# [INSTRUCTIONS FOR THE TASK]
In full and without change, transcribe the records below.

# [Extracted data entries]

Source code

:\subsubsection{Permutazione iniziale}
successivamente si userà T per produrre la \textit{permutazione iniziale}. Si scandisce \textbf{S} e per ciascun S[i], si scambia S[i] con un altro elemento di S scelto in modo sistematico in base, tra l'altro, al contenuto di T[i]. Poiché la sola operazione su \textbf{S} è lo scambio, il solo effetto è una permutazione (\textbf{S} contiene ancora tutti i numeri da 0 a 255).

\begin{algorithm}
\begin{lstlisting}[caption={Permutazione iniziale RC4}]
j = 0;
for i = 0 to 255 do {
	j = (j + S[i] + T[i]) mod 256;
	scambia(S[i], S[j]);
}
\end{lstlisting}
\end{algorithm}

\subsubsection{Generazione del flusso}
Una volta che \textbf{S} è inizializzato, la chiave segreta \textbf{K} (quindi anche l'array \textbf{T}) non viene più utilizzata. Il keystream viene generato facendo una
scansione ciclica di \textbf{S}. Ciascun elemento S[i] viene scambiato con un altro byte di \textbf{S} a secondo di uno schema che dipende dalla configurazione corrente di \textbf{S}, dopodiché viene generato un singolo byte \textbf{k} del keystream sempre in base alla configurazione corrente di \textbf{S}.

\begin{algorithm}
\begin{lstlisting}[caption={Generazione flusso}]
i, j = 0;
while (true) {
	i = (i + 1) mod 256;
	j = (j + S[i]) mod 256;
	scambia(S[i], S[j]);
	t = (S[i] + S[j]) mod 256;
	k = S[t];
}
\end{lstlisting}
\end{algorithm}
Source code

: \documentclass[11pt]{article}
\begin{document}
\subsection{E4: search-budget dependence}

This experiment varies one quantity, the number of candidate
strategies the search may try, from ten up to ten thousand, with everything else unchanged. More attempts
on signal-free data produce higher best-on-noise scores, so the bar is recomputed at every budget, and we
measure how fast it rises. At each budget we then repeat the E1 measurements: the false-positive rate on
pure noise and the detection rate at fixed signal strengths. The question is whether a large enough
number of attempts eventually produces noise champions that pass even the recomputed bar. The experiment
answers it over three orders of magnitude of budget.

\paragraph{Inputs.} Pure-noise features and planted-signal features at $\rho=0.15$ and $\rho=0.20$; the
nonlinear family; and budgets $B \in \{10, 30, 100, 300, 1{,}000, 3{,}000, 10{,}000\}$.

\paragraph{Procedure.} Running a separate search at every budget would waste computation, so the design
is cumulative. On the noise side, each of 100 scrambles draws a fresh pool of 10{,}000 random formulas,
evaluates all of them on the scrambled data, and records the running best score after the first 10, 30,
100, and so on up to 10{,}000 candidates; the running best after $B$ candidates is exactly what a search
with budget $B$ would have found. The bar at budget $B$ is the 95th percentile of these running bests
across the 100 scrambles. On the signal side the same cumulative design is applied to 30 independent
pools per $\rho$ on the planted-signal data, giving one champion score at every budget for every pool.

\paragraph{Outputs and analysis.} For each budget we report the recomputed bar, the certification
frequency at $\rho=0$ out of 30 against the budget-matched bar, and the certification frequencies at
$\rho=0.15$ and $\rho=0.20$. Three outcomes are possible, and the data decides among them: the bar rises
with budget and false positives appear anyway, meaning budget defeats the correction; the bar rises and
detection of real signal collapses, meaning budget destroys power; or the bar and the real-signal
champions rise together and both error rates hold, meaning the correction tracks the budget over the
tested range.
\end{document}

# [RESPONSE AREA]
Source code

:\subsubsection{Permutazione iniziale}
successivamente si userà T per produrre la \textit{permutazione iniziale}. Si scandisce \textbf{S} e per ciascun S[i], si scambia S[i] con un altro elemento di S scelto in modo sistematico in base, tra l'altro, al contenuto di T[i]. Poiché la sola operazione su \textbf{S} è lo scambio, il solo effetto è una permutazione (\textbf{S} contiene ancora tutti i numeri da 0 a 255).

\begin{algorithm}
\begin{lstlisting}[caption={Permutazione iniziale RC4}]
j = 0;
for i = 0 to 255 do {
	j = (j + S[i] + T[i]) mod 256;
	scambia(S[i], S[j]);
}
\end{lstlisting}
\end{algorithm}

\subsubsection{Generazione del flusso}
Una volta che \textbf{S} è inizializzato, la chiave segreta \textbf{K} (quindi anche l'array \textbf{T}) non viene più utilizzata. Il keystream viene generato facendo una
scansione ciclica di \textbf{S}. Ciascun elemento S[i] viene scambiato con un altro byte di \textbf{S} a secondo di uno schema che dipende dalla configurazione corrente di \textbf{S}, dopodiché viene generato un singolo byte \textbf{k} del keystream sempre in base alla configurazione corrente di \textbf{S}.

\begin{algorithm}
\begin{lstlisting}[caption={Generazione flusso}]
i, j = 0;
while (true) {
	i = (i + 1) mod 256;
	j = (j + S[i]) mod 256;
	scambia(S[i], S[j]);
	t = (S[i] + S[j]) mod 256;
	k = S[t];
}
\end{lstlisting}
\end{algorithm}
Source code

: \documentclass[11pt]{article}
\begin{document}
\subsection{E4: search-budget dependence}

This experiment varies one quantity, the number of candidate
strategies the search may try, from ten up to ten thousand, with everything else unchanged. More attempts
on signal-free data produce higher best-on-noise scores, so the bar is recomputed at every budget, and we
measure how fast it rises. At each budget we then repeat the E1 measurements: the false-positive rate on
pure noise and the detection rate at fixed signal strengths. The question is whether a large enough
number of attempts eventually produces noise champions that pass even the recomputed bar. The experiment
answers it over three orders of magnitude of budget.

\paragraph{Inputs.} Pure-noise features and planted-signal features at $\rho=0.15$ and $\rho=0.20$; the
nonlinear family; and budgets $B \in \{10, 30, 100, 300, 1{,}000, 3{,}000, 10{,}000\}$.

\paragraph{Procedure.} Running a separate search at every budget would waste computation, so the design
is cumulative. On the noise side, each of 100 scrambles draws a fresh pool of 10{,}000 random formulas,
evaluates all of them on the scrambled data, and records the running best score after the first 10, 30,
100, and so on up to 10{,}000 candidates; the running best after $B$ candidates is exactly what a search
with budget $B$ would have found. The bar at budget $B$ is the 95th percentile of these running bests
across the 100 scrambles. On the signal side the same cumulative design is applied to 30 independent
pools per $\rho$ on the planted-signal data, giving one champion score at every budget for every pool.

\paragraph{Outputs and analysis.} For each budget we report the recomputed bar, the certification
frequency at $\rho=0$ out of 30 against the budget-matched bar, and the certification frequencies at
$\rho=0.15$ and $\rho=0.20$. Three outcomes are possible, and the data decides among them: the bar rises
with budget and false positives appear anyway, meaning budget defeats the correction; the bar rises and
detection of real signal collapses, meaning budget destroys power; or the bar and the real-signal
champions rise together and both error rates hold, meaning the correction tracks the budget over the
tested range.
\end{document}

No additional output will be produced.